- Founded: 1820
- Dissolved: 1930s
- Merged into: Progressive Liberal Party (faction) Unionist Party (faction)
- Ideology: Liberalism; Laissez-faire; Anti-clericalism;

= Liberal Party (Guatemala) =

The Liberal Party (Partido Liberal, PL) was a political party in Guatemala.

==History==
The party originated in the pre-independence Cacos group, who were in favour of a free market economic system. It became the ruling party of the Federal Republic of Central America in 1830 when Francisco Morazán became president. However, a civil war led to the dissolution of the federation and the Conservative Party taking power in Guatemala.

In 1871, the Liberal Party returned to power when Miguel García Granados became president. A series of Liberal presidents followed, including Manuel Estrada Cabrera, who ruled from 1889 until 1920 when Congress declared him insane, and elected the Unionist Party's Carlos Herrera as his replacement.

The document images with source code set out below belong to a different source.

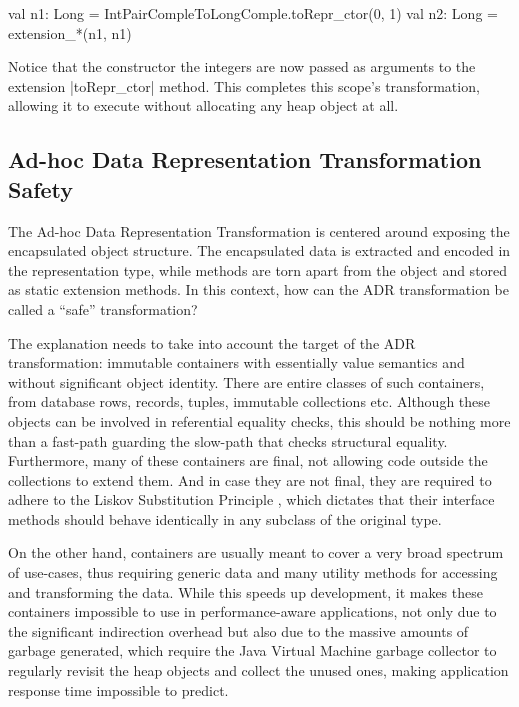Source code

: \begin{lstlisting-nobreak}
val n1: Long = IntPairCompleToLongComple.toRepr_ctor(0, 1)
val n2: Long = extension_*(n1, n1)
\end{lstlisting-nobreak}

Notice that the constructor the integers are now passed as arguments to the extension |toRepr_ctor| method. This completes this scope's transformation, allowing it to execute without allocating any heap object at all.

\subsection{Ad-hoc Data Representation Transformation Safety}

The Ad-hoc Data Representation Transformation is centered around exposing the encapsulated object structure. The encapsulated data is extracted and encoded in the representation type, while methods are torn apart from the object and stored as static extension methods. In this context, how can the ADR transformation be called a ``safe'' transformation?

The explanation needs to take into account the target of the ADR transformation: immutable containers with essentially value semantics and without significant object identity. There are entire classes of such containers, from database rows, records, tuples, immutable collections etc. Although these objects can be involved in referential equality checks, this should be nothing more than a fast-path guarding the slow-path that checks structural equality. Furthermore, many of these containers are final, not allowing code outside the collections to extend them. And in case they are not final, they are required to adhere to the Liskov Substitution Principle \cite{liskov-substitution-principle}, which dictates that their interface methods should behave identically in any subclass of the original type.

On the other hand, containers are usually meant to cover a very broad spectrum of use-cases, thus requiring generic data and many utility methods for accessing and transforming the data. While this speeds up development, it makes these containers impossible to use in performance-aware applications, not only due to the significant indirection overhead but also due to the massive amounts of garbage generated, which require the Java Virtual Machine garbage collector to regularly revisit the heap objects and collect the unused ones, making application response time impossible to predict.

The Unionist Party was formed by both former conservatives and liberals.

However, the party regained power in 1921 when José María Orellana removed President Carlos Herrera from office. Orellana was formally elected President the following year. The Liberals won all 69 seats in the 1923 Congressional elections, with the result repeated in 1925. In 1926, the Unionist Party led by Lázaro Chacón González regained power but was replaced in 1931 by the candidate of the Liberal–Progressive Liberal candidate Jorge Ubico.